- Aim of the exercise -
Nothing outside the range below should be printed. Output exactly the lines from the line with "##### Instructions Pour" to the line with "1. Faire cuire 9-10 min à 170 °", both included.

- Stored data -
___

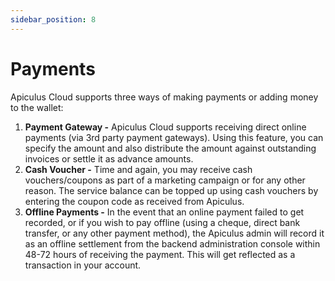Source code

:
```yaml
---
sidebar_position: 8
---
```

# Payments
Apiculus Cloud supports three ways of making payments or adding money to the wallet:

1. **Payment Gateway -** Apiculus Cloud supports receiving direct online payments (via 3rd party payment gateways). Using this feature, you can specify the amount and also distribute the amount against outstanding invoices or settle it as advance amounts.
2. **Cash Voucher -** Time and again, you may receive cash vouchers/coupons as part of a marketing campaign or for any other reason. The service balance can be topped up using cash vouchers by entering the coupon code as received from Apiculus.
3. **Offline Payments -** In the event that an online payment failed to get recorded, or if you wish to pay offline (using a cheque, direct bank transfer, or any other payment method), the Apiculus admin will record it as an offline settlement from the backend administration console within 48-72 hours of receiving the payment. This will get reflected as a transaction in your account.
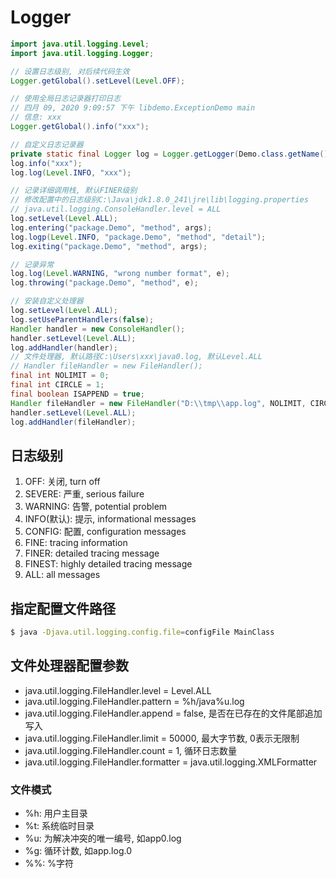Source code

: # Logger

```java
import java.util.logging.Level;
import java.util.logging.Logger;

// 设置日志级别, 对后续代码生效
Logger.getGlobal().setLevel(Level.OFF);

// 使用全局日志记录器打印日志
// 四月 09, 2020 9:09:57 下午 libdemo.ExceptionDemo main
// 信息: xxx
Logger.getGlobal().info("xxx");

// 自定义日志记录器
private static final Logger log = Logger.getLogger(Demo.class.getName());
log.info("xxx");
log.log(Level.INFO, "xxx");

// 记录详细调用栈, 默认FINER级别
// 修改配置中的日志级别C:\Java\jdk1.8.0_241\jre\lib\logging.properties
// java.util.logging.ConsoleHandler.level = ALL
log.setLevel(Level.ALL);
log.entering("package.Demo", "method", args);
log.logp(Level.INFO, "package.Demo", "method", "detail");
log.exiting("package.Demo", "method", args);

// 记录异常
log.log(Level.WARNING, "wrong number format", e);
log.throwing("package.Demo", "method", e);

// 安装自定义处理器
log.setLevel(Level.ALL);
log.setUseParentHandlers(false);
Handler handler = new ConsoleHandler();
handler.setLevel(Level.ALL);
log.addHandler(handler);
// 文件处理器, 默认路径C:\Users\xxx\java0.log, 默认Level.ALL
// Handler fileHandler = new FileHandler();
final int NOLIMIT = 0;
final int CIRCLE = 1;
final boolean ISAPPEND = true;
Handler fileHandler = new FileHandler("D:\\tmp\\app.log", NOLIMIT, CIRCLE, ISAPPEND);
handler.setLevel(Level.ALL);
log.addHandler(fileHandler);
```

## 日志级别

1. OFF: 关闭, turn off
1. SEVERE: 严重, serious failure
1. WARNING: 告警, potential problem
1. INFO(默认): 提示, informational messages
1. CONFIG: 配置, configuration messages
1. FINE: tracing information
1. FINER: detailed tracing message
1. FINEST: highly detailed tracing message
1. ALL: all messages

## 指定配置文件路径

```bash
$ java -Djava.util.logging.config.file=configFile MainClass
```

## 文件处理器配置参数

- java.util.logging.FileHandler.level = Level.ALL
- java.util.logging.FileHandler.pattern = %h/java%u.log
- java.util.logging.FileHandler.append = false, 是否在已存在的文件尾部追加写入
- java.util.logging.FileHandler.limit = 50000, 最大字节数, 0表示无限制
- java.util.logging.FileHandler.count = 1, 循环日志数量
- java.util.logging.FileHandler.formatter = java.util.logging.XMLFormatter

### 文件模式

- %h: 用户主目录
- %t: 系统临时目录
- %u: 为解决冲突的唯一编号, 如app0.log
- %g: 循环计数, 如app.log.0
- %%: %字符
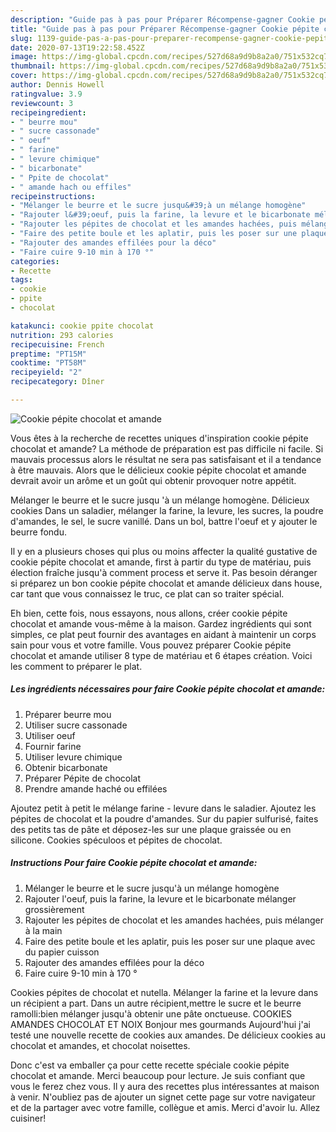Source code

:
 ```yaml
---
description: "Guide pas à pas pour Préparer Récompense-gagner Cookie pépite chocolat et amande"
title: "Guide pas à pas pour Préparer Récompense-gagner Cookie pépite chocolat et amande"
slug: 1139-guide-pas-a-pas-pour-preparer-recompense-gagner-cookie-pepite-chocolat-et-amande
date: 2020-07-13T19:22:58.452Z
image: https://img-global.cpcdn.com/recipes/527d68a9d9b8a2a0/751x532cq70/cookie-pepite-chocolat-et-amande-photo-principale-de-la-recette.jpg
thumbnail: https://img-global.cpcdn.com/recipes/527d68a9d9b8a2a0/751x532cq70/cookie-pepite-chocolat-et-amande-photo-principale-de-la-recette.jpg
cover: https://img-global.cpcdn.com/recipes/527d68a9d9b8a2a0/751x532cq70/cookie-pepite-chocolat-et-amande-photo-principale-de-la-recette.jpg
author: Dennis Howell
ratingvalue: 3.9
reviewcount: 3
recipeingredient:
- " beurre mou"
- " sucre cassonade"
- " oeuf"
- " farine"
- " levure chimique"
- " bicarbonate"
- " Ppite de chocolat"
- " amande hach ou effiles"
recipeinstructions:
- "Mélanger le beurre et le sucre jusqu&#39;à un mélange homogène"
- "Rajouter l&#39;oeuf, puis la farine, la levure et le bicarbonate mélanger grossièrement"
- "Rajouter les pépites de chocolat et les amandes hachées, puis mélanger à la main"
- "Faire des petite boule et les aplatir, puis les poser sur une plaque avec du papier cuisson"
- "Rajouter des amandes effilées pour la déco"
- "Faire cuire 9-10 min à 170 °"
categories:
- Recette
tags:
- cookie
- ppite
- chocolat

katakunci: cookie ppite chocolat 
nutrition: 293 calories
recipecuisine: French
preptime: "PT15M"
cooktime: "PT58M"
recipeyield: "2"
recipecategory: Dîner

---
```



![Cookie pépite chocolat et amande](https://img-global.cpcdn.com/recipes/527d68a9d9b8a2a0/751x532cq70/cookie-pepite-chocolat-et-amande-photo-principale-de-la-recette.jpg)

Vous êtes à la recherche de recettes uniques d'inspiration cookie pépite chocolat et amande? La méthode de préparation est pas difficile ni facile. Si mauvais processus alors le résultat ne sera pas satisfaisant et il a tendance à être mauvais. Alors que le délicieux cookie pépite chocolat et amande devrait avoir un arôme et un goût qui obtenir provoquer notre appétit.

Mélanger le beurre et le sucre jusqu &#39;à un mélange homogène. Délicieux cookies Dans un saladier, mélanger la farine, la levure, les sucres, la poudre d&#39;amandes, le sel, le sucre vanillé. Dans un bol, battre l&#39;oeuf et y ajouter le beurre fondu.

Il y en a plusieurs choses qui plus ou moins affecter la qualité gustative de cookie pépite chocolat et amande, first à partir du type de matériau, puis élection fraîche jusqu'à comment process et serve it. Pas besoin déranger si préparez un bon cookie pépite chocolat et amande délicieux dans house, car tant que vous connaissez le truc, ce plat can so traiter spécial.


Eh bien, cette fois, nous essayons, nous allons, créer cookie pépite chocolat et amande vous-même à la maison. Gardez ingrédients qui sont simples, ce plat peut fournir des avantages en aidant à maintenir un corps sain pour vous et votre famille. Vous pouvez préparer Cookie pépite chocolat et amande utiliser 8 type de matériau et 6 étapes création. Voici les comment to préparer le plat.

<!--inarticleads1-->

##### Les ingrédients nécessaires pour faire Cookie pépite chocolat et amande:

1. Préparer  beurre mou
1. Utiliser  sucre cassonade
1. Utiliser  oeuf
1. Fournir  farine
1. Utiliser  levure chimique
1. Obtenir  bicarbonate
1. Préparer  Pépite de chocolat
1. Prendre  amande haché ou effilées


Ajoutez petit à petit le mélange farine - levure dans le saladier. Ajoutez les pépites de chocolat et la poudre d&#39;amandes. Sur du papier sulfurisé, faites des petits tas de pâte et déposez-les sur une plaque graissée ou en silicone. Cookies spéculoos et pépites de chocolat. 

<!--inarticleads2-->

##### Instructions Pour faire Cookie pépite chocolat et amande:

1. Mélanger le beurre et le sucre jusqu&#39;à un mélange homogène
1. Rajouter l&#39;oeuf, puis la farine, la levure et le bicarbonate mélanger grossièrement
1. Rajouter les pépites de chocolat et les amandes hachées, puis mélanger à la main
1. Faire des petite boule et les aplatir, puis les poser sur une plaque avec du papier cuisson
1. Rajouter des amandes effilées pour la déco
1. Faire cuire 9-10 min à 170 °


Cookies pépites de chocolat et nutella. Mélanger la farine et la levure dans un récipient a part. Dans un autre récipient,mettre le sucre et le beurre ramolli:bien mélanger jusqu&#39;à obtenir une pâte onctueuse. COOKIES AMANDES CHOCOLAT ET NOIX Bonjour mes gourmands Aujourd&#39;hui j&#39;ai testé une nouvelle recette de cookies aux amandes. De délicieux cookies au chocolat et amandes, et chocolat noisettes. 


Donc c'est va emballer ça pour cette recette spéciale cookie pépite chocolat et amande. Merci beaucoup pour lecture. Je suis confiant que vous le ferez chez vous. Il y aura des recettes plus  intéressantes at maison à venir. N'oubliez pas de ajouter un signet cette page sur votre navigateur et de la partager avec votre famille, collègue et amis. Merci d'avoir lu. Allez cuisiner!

___

- Answer for the task -
##### Instructions Pour faire Cookie pépite chocolat et amande:

1. Mélanger le beurre et le sucre jusqu&#39;à un mélange homogène
1. Rajouter l&#39;oeuf, puis la farine, la levure et le bicarbonate mélanger grossièrement
1. Rajouter les pépites de chocolat et les amandes hachées, puis mélanger à la main
1. Faire des petite boule et les aplatir, puis les poser sur une plaque avec du papier cuisson
1. Rajouter des amandes effilées pour la déco
1. Faire cuire 9-10 min à 170 °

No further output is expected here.